• [Provided data]:
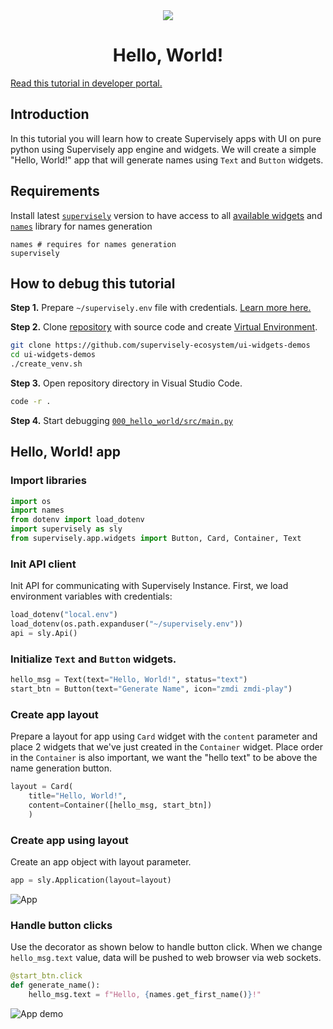 <div align="center" markdown>
<img src="https://user-images.githubusercontent.com/12828725/182181033-d0d1a690-8388-472e-8862-e0cacbd4f082.png"/>  

# Hello, World!

</div>

[Read this tutorial in developer portal.](https://developer.supervise.ly/app-development/apps-with-gui/hello-world)

## Introduction

In this tutorial you will learn how to create Supervisely apps with UI on pure python using Supervisely app engine and widgets.
We will create a simple "Hello, World!" app that will generate names using `Text` and `Button` widgets.

## Requirements

Install latest [`supervisely`](https://pypi.org/project/supervisely/) version to have access to all [available widgets](https://ecosystem.supervise.ly/docs/table) and [`names`](https://pypi.org/project/names/) library for names generation

```
names # requires for names generation
supervisely
```

## How to debug this tutorial

**Step 1.** Prepare `~/supervisely.env` file with credentials. [Learn more here.](https://developer.supervise.ly/getting-started/basics-of-authentication#how-to-use-in-python)


**Step 2.** Clone [repository](https://github.com/supervisely-ecosystem/ui-widgets-demos) with source code and create [Virtual Environment](https://docs.python.org/3/library/venv.html).

```bash
git clone https://github.com/supervisely-ecosystem/ui-widgets-demos
cd ui-widgets-demos
./create_venv.sh
```

**Step 3.** Open repository directory in Visual Studio Code.&#x20;

```bash
code -r .
```

**Step 4.** Start debugging [`000_hello_world/src/main.py`](https://github.com/supervisely-ecosystem/ui-widgets-demos/blob/master/000_hello_world/src/main.py)

## Hello, World! app

### Import libraries

```python
import os
import names
from dotenv import load_dotenv
import supervisely as sly
from supervisely.app.widgets import Button, Card, Container, Text
```

### Init API client

Init API for communicating with Supervisely Instance. First, we load environment variables with credentials:

```python
load_dotenv("local.env")
load_dotenv(os.path.expanduser("~/supervisely.env"))
api = sly.Api()
```

### Initialize `Text` and `Button` widgets.

```python
hello_msg = Text(text="Hello, World!", status="text")
start_btn = Button(text="Generate Name", icon="zmdi zmdi-play")
```

### Create app layout

Prepare a layout for app using `Card` widget with the `content` parameter and place 2 widgets that we've just created in the `Container` widget. Place order in the `Container` is also important, we want the "hello text" to be above the name generation button.

```python
layout = Card(
    title="Hello, World!", 
    content=Container([hello_msg, start_btn])
    )
```

### Create app using layout

Create an app object with layout parameter.

```python
app = sly.Application(layout=layout)
```

![App](https://user-images.githubusercontent.com/48913536/194583142-06d801c8-fe97-4429-9d9a-6bac720eefda.png)

### Handle button clicks

Use the decorator as shown below to handle button click. 
When we change `hello_msg.text` value, data will be pushed to web browser via web sockets.


```python
@start_btn.click
def generate_name():
    hello_msg.text = f"Hello, {names.get_first_name()}!"
```
![App demo](https://user-images.githubusercontent.com/48913536/194533336-6983fbd9-c6dc-4f44-867d-aec8526d9a64.gif)
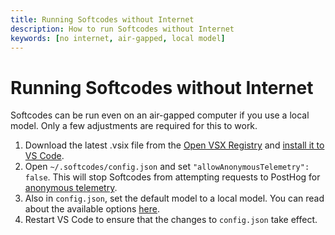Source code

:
 ```yaml
---
title: Running Softcodes without Internet
description: How to run Softcodes without Internet
keywords: [no internet, air-gapped, local model]
---
```


# Running Softcodes without Internet

Softcodes can be run even on an air-gapped computer if you use a local model. Only a few adjustments are required for this to work.

1. Download the latest .vsix file from the [Open VSX Registry](https://open-vsx.org/extension/Continue/continue) and [install it to VS Code](https://code.visualstudio.com/docs/editor/extension-marketplace#_install-from-a-vsix).
2. Open `~/.softcodes/config.json` and set `"allowAnonymousTelemetry": false`. This will stop Softcodes from attempting requests to PostHog for [anonymous telemetry](../telemetry.md).
3. Also in `config.json`, set the default model to a local model. You can read about the available options [here](../setup/select-model.md).
4. Restart VS Code to ensure that the changes to `config.json` take effect.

• [Exercise details]: Whenever a line above holds the word "credentials", include it in your count, and report nothing but that count.

• [Answer to the exercise]: 2